### WHAT YOU NEED TO DO
The answer is to be an exact copy of the lines below running from the line with "0.999087 & 1\\" down to the line with "ea-1p1 & 0.099950", both ends included, and nothing more.

Records from a dataset

____________________

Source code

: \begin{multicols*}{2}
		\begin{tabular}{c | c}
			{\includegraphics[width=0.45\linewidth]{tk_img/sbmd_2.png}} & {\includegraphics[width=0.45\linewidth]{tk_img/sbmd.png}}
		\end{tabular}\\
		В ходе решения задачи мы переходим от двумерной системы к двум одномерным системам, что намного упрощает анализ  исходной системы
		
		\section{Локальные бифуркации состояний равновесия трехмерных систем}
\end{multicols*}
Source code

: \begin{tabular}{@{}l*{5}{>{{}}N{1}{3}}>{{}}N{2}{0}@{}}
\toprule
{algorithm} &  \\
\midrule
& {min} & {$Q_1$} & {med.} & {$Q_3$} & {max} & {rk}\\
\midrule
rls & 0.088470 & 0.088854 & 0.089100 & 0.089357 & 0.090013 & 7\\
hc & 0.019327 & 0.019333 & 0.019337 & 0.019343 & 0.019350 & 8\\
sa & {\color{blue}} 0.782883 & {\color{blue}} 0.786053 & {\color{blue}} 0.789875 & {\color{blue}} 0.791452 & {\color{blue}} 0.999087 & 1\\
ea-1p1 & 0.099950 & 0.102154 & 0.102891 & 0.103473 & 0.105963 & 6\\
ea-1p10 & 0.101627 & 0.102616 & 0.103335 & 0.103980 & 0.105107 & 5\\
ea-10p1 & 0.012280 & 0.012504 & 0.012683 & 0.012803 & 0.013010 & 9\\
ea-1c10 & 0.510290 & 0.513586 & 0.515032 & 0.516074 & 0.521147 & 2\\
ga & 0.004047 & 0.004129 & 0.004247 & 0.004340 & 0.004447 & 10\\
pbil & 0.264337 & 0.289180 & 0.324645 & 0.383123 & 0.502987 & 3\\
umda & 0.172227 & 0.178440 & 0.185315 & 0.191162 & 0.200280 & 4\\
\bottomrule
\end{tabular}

____________________

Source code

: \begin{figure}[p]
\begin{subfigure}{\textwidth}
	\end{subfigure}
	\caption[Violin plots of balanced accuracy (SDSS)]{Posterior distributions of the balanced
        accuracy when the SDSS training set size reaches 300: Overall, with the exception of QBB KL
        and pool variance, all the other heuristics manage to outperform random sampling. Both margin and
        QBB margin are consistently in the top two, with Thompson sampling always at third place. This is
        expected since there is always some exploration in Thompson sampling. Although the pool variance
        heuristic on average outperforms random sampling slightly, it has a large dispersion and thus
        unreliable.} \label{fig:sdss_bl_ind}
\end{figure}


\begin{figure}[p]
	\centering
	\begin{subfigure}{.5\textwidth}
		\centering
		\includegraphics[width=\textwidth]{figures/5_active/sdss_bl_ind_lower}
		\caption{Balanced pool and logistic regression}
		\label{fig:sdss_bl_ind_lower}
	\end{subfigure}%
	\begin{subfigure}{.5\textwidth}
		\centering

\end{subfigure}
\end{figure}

____________________

### OUTPUT FOR THIS TASK
sa & {\color{blue}} 0.782883 & {\color{blue}} 0.786053 & {\color{blue}} 0.789875 & {\color{blue}} 0.791452 & {\color{blue}} 0.999087 & 1\\
ea-1p1 & 0.099950 & 0.102154 & 0.102891 & 0.103473 & 0.105963 & 6\\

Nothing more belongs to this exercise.